> _Data supplied_
☆ ☆ ☆

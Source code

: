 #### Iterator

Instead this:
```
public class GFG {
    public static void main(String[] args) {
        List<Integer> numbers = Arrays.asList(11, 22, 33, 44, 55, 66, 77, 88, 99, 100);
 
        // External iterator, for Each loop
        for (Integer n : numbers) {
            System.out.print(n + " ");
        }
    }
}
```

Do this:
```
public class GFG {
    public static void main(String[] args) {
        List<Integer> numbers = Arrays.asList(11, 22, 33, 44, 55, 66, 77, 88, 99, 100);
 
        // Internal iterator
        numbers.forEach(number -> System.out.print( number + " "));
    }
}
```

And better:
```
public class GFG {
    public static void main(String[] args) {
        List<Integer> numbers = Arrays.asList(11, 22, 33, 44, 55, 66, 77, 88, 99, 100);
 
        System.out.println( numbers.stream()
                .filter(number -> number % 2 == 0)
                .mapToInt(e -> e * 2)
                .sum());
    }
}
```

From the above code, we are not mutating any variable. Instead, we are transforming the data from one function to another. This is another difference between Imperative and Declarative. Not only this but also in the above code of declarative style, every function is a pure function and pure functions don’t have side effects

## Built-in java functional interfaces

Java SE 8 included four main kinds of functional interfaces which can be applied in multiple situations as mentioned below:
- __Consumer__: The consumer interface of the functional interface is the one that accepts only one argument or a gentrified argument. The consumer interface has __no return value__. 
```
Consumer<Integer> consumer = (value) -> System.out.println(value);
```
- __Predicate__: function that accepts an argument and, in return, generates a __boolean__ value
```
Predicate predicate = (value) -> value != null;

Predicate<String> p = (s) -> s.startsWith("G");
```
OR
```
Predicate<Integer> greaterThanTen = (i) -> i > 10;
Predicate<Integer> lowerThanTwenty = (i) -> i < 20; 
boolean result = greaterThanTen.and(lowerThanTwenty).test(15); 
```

☆ ☆ ☆

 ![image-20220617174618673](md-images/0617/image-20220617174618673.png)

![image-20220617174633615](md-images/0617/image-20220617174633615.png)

☆ ☆ ☆

Read the entries above, then pull out the lines that include "consumer".

- __Consumer__: The consumer interface of the functional interface is the one that accepts only one argument or a gentrified argument. The consumer interface has __no return value__. 
Consumer<Integer> consumer = (value) -> System.out.println(value);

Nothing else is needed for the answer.